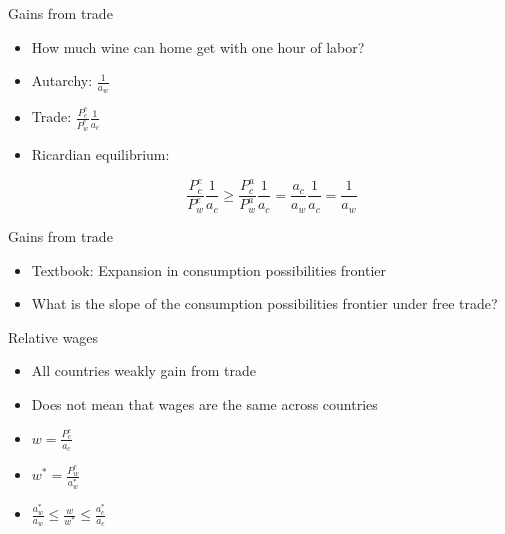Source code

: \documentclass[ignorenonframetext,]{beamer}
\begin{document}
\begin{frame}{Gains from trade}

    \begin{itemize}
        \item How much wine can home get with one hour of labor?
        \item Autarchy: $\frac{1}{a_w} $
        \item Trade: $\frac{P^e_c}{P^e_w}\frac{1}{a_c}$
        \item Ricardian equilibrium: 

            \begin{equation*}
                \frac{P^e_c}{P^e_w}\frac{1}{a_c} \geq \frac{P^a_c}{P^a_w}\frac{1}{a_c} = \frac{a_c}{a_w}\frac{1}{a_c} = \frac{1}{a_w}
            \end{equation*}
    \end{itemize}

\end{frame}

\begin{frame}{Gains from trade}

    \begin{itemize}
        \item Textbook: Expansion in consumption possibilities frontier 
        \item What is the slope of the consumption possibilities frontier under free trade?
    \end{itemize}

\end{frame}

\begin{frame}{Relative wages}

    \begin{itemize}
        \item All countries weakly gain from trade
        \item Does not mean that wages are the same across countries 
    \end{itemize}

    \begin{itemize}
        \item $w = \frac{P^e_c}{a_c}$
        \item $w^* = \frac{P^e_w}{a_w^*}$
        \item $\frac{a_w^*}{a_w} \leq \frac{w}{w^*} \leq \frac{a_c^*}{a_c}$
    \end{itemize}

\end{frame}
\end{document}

__________________________________________________

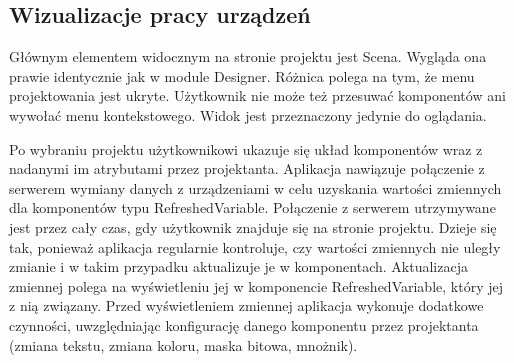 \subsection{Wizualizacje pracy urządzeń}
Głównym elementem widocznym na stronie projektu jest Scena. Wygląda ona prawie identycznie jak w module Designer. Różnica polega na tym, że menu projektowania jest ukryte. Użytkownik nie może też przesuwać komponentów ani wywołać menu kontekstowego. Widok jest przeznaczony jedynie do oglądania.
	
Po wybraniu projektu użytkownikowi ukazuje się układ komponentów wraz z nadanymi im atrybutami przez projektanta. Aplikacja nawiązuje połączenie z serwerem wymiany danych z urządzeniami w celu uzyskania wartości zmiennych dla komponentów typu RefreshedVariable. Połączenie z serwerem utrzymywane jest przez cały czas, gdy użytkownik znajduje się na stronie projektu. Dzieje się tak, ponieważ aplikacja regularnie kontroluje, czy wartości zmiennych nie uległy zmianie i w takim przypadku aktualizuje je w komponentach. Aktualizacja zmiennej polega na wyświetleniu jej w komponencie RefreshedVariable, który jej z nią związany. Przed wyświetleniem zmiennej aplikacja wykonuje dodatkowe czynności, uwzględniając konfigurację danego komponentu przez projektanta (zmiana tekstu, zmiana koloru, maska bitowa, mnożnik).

__________________________________________________

▶ _What the task asks_:
Find all lines in the records that hold the word "consumption". Copy them.

▶ _Answer area_:
        \item Textbook: Expansion in consumption possibilities frontier 
        \item What is the slope of the consumption possibilities frontier under free trade?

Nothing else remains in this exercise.